Work request »
Could you repeat exactly the lines from the one containing "ID of loyalty program |" through the last line of the records, with no pictures?

• • • • • • •

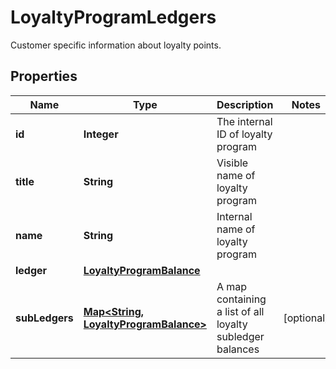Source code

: 

# LoyaltyProgramLedgers

Customer specific information about loyalty points.
## Properties

Name | Type | Description | Notes
------------ | ------------- | ------------- | -------------
**id** | **Integer** | The internal ID of loyalty program | 
**title** | **String** | Visible name of loyalty program | 
**name** | **String** | Internal name of loyalty program | 
**ledger** | [**LoyaltyProgramBalance**](LoyaltyProgramBalance.md) |  | 
**subLedgers** | [**Map&lt;String, LoyaltyProgramBalance&gt;**](LoyaltyProgramBalance.md) | A map containing a list of all loyalty subledger balances |  [optional]



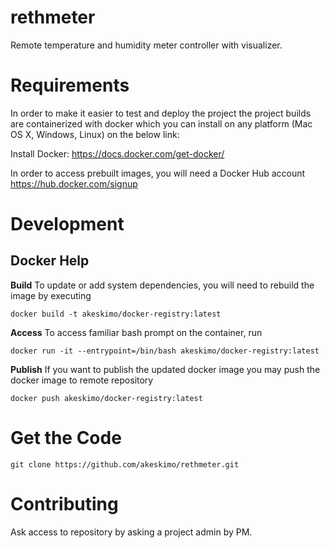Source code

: # rethmeter
Remote temperature and humidity meter controller with visualizer.

# Requirements
In order to make it easier to test and deploy the project the project builds are containerized with
docker which you can install on any platform (Mac OS X, Windows, Linux) on the below link:

Install Docker:
https://docs.docker.com/get-docker/

In order to access prebuilt images, you will need a Docker Hub account
https://hub.docker.com/signup

# Development

## Docker Help

**Build**
To update or add system dependencies, you will need to rebuild the image by executing

`docker build -t akeskimo/docker-registry:latest`

**Access**
To access familiar bash prompt on the container, run

`docker run -it --entrypoint=/bin/bash akeskimo/docker-registry:latest`

**Publish**
If you want to publish the updated docker image you may push the docker image to remote repository

`docker push akeskimo/docker-registry:latest`

# Get the Code
`git clone https://github.com/akeskimo/rethmeter.git`

# Contributing
Ask access to repository by asking a project admin by PM.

• • • • • • •

Answer space »
**id** | **Integer** | The internal ID of loyalty program | 
**title** | **String** | Visible name of loyalty program | 
**name** | **String** | Internal name of loyalty program | 
**ledger** | [**LoyaltyProgramBalance**](LoyaltyProgramBalance.md) |  | 
**subLedgers** | [**Map&lt;String, LoyaltyProgramBalance&gt;**](LoyaltyProgramBalance.md) | A map containing a list of all loyalty subledger balances |  [optional]



Source code

: # rethmeter
Remote temperature and humidity meter controller with visualizer.

# Requirements
In order to make it easier to test and deploy the project the project builds are containerized with
docker which you can install on any platform (Mac OS X, Windows, Linux) on the below link:

Install Docker:
https://docs.docker.com/get-docker/

In order to access prebuilt images, you will need a Docker Hub account
https://hub.docker.com/signup

# Development

## Docker Help

**Build**
To update or add system dependencies, you will need to rebuild the image by executing

`docker build -t akeskimo/docker-registry:latest`

**Access**
To access familiar bash prompt on the container, run

`docker run -it --entrypoint=/bin/bash akeskimo/docker-registry:latest`

**Publish**
If you want to publish the updated docker image you may push the docker image to remote repository

`docker push akeskimo/docker-registry:latest`

# Get the Code
`git clone https://github.com/akeskimo/rethmeter.git`

# Contributing
Ask access to repository by asking a project admin by PM.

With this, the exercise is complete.